From Ulmer’s Broker-Dealer Law Corner Blog
By Alan M. Wolper
I have written a few times about FINRA’s ceaseless interest in bringing cases against registered reps who fail to update their Form U-4 in a timely manner to disclose the fact that a tax lien has been filed against them. Or several tax liens. The problem with these cases is not so much the sanctions that FINRA imposes, as they tend to be fairly modest, e.g., a fine of $5,000 or less plus a suspension, maybe of 30 or 60 days in length. No, the problem is that FINRA often likes to characterize these failures as “willful,” which results in the registered rep being statutorily disqualified from continuing to work in the securities industry, necessitating the filing of a MC-400 application to seek FINRA’s approval to remain a registered rep notwithstanding the modest nature of the rule violation.
Well, this week, FINRA accepted a very interesting AWC from J.P. Morgan Chase, which included a $1.1 million fine, as a result of the fact that JPMC failed to update the Forms U-5 of 89 former registered representatives, over a six-year period, to disclose the fact that these RRs were the subject of an internal review concerning allegations that they had misappropriated or transmitted “proprietary Firm information,” took customer information in connection with the transfer to another broker-dealer, or violated some “investment-related banking industry standard of conduct.” A repeat violation for the firm, too.
Eighty-nine failures to update Form U-5 in a timely manner, over six years. But, guess what? FINRA did not consider this to have been willful! Thus, unlike all those poor RRs who failed maybe ONCE to update their U-4 to disclose a tax lien who FINRA insisted did act willfully, and were, thus, statutorily disqualified, that was not the case of the firm here.
And, look, this was hardly a ticky-tack AWC. JPMC paid $1.1 million, and for good reason, it seems.
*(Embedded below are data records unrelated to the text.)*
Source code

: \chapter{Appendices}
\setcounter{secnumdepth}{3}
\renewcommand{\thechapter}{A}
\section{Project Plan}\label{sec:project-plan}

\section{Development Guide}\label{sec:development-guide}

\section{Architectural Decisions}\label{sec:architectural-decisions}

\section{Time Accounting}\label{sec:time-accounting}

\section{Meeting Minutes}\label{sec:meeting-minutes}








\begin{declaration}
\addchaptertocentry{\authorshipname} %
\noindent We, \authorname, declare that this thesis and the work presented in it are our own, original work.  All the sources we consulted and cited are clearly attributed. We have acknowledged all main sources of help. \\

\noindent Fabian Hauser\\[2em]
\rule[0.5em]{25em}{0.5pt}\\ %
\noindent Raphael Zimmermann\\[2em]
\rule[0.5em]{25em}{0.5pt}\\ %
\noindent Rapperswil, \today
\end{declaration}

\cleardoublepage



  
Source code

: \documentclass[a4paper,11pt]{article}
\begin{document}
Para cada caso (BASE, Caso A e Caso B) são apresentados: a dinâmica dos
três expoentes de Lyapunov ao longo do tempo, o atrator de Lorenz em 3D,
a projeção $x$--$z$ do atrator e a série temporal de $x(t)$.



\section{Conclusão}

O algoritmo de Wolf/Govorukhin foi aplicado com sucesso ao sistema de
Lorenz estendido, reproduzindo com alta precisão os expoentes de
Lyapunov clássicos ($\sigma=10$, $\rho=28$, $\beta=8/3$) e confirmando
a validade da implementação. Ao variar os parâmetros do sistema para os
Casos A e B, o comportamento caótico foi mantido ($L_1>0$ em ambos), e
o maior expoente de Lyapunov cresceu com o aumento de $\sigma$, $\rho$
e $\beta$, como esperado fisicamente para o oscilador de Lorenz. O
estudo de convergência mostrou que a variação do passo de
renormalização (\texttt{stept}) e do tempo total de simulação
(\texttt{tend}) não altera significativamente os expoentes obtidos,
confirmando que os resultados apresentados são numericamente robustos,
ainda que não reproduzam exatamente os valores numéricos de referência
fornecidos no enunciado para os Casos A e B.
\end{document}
The misconduct that JPMC failed to disclose was serious. Thirteen of the RRs had “misappropriated funds from banking customers.” Another five misappropriated funds from JPMC. Other RRs were alleged to have “engaged in structuring or other suspicious activity, falsified, forged or altered bank-related documents, engaged in unauthorized trading, made unsuitable recommendations, engaged in selling away or undisclosed outside business activities, and borrowed from customers.” A vertiable murder’s row of sales practice violations.
On top of that, because the firm failed to make these disclosures, by the time FINRA found out about the alleged misconduct, it had lost jurisdiction over more than 30 of the RRs (because more than two years had elapsed), thus precluding it from taking any disciplinary action against them. Another 36 RRs who are still in the securities industry had already changed broker-dealers, preventing both FINRA and the new employers from adequately reviewing their applications for registration.
I cannot even begin to tell you the number of times I have argued with some FINRA Enforcement lawyer, or a hearing panel, about the issue of willfulness. It is, sadly, abundantly clear that there is zero consistency from case-to-case, from lawyer-to-lawyer. It always comes down to “prosecutorial discretion,” which is vast and nearly unassailable. What does that mean in real life? It means it is impossible to predict with any real sense of accuracy how a case is going to be charged, and the inability to make that determination spells trouble for respondents, who remain at FINRA’s mercy.
I don’t want to over-generalize anything from one AWC, but let’s just say that there are those among us who are of the view that at least one thing IS predictable, and that is disparate treatment by FINRA between big BDs and small BDs, or, similarly, between big BDs and individuals who work for small BDs. I didn’t handle this case for JPMC, so I don’t know what transpired during the negotiations that led to the AWC. Which means I don’t know if FINRA initially wanted to charge the extended failure here to update the RRs’ Forms U-5 as willful and was later convinced to change its mind, or if, for some reason, FINRA never characterized the failure as willful. Regardless, it is fascinating to speculate what FINRA would have done if this was a small firm and not JPMC.
 According to the AWC, while all the RRs were registered with JPMC, most were associated with the firm’s bank affiliate.